The View from Here: Books from the Netherlands

Welcome to the Netherlands which is the next country in the View from Here series on literature from around the world. We’re going to be in the expert hands of Judith,  a self-confessed bookaholic who is renowned for her Leeswammes’ blog.

Let’s meet Judith

Not only do I read a lot, I have two blogs with book reviews and I have my own editing company, Book Helpline. So, there are few moments in the day that I’m not busy with books.

My English blog is called Leeswammes’ Blog and it’s all about books! Mostly I post book reviews, but also other bookish things. Three times a year I run the Literary Giveaway Blog Hop, where bloggers give away books to their readers. I also have a Dutch blog, De Boekblogger for my reviews of the Dutch books I read. Last year, I ran a challenge for Dutch readers to read more Dutch authors. 🙂

Yes, I read both in English and Dutch. Not a great feat: I was born in the Netherlands and spent many years in England. I even have an English husband and English children!

I love contemporary fiction, a bit of literary fiction. I love dystopia, for the great ideas that many authors have about a future world (even if it’s usually quite depressive). I also read thrillers and chick-lit. Quite a mixture of genres!

Q. What kinds of books are the most popular right now in the Netherlands?

We love Scandinavian thrillers. We also love biographies and memoirs by famous people, and books about dieting and cooking. We read a lot of translated books, for instance, Dan Brown, Nora Roberts, you know the kind. From the current top-25, 11 are translated (I checked!).

Q. What books do you remember having to study in school that could be considered classics of Dutch literature?

That would be writers like W. F. Hermans, Harry Mulisch and Simon Vestdijk. They are 20th Century writers that were very popular at the time. The first two are still read a lot by school children. My favourite book I discovered while at school: Beyond Sleep by W.F. Hermans, about a trip to northern Norway.

Q. What effect did the upheaval of World War 2 have on the Dutch literary landscape – did it change the nature of what authors wrote about?

Yes, many authors wrote about the war, especially in the first few decades after the war. No wonder, they’d lived through it as a teenager or adult. But even much, much later, it still played a role in many books. World War 2 has had a big impact on Dutch literature and the whole society as such. The Darkroom of Damocles, again by W. F. Hermans is about a young Dutch man hiding from the Germans to avoid deportation to a factory in Germany.

Q. Who are some of the major writers from the Netherlands that you think deserve more attention? 

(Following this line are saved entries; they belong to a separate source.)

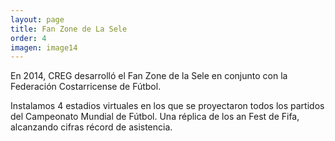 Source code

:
 ```yaml
---
layout: page
title: Fan Zone de La Sele
order: 4
imagen: image14
---
```

En 2014, CREG desarrolló el Fan Zone de la Sele en conjunto con la Federación Costarricense de Fútbol. 

Instalamos 4 estadios virtuales en los que se proyectaron todos los partidos del Campeonato Mundial de Fútbol. Una réplica de los an Fest de Fifa, alcanzando cifras récord de asistencia.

Other than the authors I’ve already mentioned, Renate Dorrestein,  is a favourite writer of mine. Her books often contain a surrealistic element, just a hint, so you’re not sure what to make of it. Wonderful!  And Herman Koch, who became famous with his love-it-or-hate-it novel The Dinner. I love the way his characters look at the world. Plus Gerbrand Bakker (The Twin, The Detour) who is also well received abroad and worth a read.

Q. There’s an initiative called the Foundation for the Production and Translation of Dutch Literature that is trying to get more local writers translated into English. Why is this kind of action needed do you think?

I don’t know why it’s needed, but it’s a way to conquer the world without the use of sailing ships, I guess. It’s 400 years ago that we were a major nation. Now, we’re small but in certain areas still influential. For non-Dutch readers I think it’s a great chance to find themselves in the heads of people who are like them, but just a little bit different, living a life that is in some respects quite different and in others, very similar. And a major advantage is, that only the best books get translated!